The dataset compiled by Hicks et al (2011) is used to develop the predictive models. This
includes suspended sediment gaugings data from some 200 sites scattered around New Zealand
and comprises C-Q data pairs acquired during high flow gaugings using depth-integrating
suspended sediment samplers at multiple verticals. For the parametric approach, sites were
selected that contained at least eight C-Q pairs, showed reasonable data distribution and
homoscedasticity across logQ space, and showed an r 2 of at least 0.6 for the parametric model
fits. The a, b, and d parameters were fitted to each site’s data using non-linear regression
techniques within the ‘R’ environment. These parameters were then related to catchment
variables using a boosted regression tree approach. For the non-parametric approach, the Cr*
values associated with the five Qr* reference values were interpolated from existing sediment
rating curves developed at each site in the dataset by Hicks et al (2011), generally using Locally
Weighted Scatterplot Smoothing (LOWESS) fits to the log-transformed C and Q data.
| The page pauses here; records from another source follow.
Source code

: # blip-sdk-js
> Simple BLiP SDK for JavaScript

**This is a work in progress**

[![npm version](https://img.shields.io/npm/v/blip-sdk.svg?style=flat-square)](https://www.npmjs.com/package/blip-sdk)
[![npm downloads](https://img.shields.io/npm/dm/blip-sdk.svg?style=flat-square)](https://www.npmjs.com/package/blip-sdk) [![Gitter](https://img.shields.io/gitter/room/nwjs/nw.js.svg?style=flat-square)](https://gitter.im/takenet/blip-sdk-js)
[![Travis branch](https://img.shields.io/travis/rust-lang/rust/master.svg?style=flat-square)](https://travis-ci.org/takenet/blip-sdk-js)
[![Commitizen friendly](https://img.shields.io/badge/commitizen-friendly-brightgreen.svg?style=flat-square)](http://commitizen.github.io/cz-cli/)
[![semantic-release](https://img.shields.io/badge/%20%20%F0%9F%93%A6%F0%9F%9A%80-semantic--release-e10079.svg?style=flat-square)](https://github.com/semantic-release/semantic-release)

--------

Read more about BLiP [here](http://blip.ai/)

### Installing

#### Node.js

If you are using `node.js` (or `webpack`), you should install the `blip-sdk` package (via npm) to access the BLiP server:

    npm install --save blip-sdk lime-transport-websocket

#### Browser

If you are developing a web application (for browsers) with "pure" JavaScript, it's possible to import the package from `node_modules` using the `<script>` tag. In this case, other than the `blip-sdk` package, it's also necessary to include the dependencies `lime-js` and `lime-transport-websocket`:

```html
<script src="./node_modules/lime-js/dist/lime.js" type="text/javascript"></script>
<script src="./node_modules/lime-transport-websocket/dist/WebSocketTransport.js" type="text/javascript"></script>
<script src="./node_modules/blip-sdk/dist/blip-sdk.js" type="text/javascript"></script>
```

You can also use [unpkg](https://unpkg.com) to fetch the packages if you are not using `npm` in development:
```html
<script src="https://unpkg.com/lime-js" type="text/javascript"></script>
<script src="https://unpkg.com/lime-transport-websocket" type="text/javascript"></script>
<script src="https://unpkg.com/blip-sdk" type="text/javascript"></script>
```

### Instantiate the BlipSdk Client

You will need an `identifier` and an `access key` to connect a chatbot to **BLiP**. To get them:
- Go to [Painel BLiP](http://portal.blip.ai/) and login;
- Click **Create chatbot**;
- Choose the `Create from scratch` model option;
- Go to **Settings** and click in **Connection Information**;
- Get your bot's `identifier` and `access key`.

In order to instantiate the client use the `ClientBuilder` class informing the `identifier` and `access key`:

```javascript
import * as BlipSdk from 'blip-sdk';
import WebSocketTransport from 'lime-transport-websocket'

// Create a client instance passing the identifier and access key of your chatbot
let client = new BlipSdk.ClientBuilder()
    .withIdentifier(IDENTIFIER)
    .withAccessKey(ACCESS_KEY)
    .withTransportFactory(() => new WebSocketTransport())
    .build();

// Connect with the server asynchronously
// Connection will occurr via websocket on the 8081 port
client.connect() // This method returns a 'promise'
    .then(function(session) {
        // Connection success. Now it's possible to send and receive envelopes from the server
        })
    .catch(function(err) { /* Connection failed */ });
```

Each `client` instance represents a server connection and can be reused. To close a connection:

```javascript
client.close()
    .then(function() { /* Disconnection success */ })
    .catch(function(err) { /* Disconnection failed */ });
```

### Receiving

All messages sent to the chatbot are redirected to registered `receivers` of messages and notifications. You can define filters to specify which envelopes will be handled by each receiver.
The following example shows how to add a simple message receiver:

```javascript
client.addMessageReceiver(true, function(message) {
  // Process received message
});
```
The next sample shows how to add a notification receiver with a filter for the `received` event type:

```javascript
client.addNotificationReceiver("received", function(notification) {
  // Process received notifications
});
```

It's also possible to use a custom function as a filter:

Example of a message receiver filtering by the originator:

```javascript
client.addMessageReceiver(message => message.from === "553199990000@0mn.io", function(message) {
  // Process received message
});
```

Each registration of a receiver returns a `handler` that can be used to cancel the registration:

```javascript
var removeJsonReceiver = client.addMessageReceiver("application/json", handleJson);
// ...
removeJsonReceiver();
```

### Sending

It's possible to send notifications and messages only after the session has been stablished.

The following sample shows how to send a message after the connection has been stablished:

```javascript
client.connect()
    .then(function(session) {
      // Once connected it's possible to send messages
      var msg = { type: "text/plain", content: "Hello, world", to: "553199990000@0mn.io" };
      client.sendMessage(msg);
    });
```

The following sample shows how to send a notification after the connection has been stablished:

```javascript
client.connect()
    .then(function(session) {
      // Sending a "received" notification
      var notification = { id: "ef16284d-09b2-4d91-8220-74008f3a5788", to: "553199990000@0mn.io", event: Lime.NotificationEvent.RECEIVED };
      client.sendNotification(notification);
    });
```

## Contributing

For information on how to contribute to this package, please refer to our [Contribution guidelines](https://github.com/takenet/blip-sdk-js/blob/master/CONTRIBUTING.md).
The Cr*
values were then related to catchment characteristics, again using the boosted regression tree
approach.
Catchment characteristics included catchment area, slope, sediment yield, mean annual rainfall,
mean annual runoff, mean annual flood, and a variety of other parameters extracted from the
database associated with the national river network developed for the River Environment
Classification (REC; Snelder and Biggs, 2002).
The boosted regression tree approach requires that predictions must be made within the model
development environment, rather than by an explicit function. Thus to transfer the results
nationally, the intent is to pre-calculate the sediment rating parameters and/or Cr* values and add
them as fields to the REC database.
Preliminary Results
Preliminary results of the boosted regression tree analysis for the non-parametric approach
showed generally good performance statistics, with r2 (indicating proportion of variance in the
dataset explained by the model) ranging from 0.88 to 0.96, the root-mean-square error (in log
space) ranging from 0.30 to 0.68 (equating to factorial errors of 1.35 to 1.97 in predicted
concentration), and Nash–Sutcliffe efficiency (NSE) coefficients ranging from 0.86 to 0.96 (where
a NSE value of 1 indicates a perfect model prediction).
References
Hicks D.M., Shankar U., McKerchar, A., Basher, L., Lynn I., & Jessen, M., 2011. Sediment yield from New
Zealand rivers. Journal of Hydrology (NZ) 50, 81-142.
Snelder, T.H. & Biggs, B.J.F., 2002. Multi-scale river environment classification for water resources
management. Journal of the American Water Resources Association 38, 1225–1240.